Comprendre le lâcher prise :

Inspirons-nous de ce qui se passe dans le corps humain, pour comprendre comment lâcher prise :

Comment fait-on, par exemple, pour lâcher prise dans les épaules, (ou les mâchoires, la nuque, les tempes, etc… ce genre de zones où se cristallisent volontiers les tensions) ? Pour les relâcher, il faudra plus qu’un effort de volonté comme de desserrer les dents en écartant les mâchoires, ou de descendre ses épaules, comme s’il s’agissait d’abaisser une manette sur une machine. Cela serait d’ailleurs le contraire d’un lâcher prise, puisque ce serait une action volontaire qui ne « lâcherait » rien du tout ! Il ne s’agit pas de détendre ses muscles comme s’il s’agissait de choses extérieures à soi, mais de se relâcher soi-même tout entier au niveau des épaules et dans les trapèzes (pour poursuivre notre exemple).

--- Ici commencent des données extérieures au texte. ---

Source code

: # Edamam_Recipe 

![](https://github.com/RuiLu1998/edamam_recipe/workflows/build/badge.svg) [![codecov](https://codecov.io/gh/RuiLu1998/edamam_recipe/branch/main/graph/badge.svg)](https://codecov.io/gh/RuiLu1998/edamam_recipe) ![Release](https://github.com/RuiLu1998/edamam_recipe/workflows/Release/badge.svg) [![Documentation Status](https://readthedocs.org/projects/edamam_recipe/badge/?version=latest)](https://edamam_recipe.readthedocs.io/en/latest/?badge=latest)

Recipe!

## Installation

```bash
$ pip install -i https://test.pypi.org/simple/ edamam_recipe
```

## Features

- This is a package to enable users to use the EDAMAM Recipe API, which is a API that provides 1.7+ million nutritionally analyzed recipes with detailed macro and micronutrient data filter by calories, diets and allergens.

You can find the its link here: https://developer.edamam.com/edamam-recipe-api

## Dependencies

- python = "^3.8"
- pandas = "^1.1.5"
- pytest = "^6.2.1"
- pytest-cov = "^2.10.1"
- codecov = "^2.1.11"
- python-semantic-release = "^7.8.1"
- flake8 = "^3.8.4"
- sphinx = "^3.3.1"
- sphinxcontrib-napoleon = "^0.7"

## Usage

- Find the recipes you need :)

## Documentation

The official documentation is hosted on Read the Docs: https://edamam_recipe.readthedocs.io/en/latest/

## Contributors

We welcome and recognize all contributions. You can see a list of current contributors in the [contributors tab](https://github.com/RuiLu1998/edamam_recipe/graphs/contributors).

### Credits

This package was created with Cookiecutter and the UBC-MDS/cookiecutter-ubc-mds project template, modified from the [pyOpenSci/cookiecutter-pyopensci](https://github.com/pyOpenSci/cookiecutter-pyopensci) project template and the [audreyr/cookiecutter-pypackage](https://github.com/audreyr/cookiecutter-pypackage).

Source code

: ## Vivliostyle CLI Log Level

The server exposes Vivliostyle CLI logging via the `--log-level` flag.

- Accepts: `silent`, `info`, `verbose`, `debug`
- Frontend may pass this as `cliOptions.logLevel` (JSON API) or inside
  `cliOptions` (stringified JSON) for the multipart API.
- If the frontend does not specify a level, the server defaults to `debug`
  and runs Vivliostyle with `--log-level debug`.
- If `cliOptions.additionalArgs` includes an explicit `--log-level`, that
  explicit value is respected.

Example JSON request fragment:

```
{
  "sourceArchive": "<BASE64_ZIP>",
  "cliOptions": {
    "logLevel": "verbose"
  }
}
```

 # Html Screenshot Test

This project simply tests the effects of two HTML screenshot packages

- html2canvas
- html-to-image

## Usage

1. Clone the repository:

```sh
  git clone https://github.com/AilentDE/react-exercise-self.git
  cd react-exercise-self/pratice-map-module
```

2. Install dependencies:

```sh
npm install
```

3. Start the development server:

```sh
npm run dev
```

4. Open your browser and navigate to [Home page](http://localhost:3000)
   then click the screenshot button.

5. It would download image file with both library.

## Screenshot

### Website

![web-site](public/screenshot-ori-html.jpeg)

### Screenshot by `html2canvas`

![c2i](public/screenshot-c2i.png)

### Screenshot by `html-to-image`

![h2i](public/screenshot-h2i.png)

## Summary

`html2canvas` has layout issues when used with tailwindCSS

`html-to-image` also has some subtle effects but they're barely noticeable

Prendre un appui pour lâcher prise

lâcher prise
Cette épaule gauche semble chercher à s’accrocher comme un porte manteau vers le haut. Au contraire, le point d’appui est en bas ! Prendre contact avec le bas du corps, les pieds, le bassin…

Pour parvenir à ne plus se crisper dans le haut du corps, et détendre nos trapèzes, il va falloir cesser de les solliciter, en faisant l’expérience d’un appui plus profond dans le bas du corps. En s’installant solidement dans son bassin, bien campé sur ses jambes ou bien calé dans son siège, on peut progressivement découvrir les fondements de la confiance et cesser de s’accrocher dans le haut du corps, par peur des abysses qui se trouveraient en bas…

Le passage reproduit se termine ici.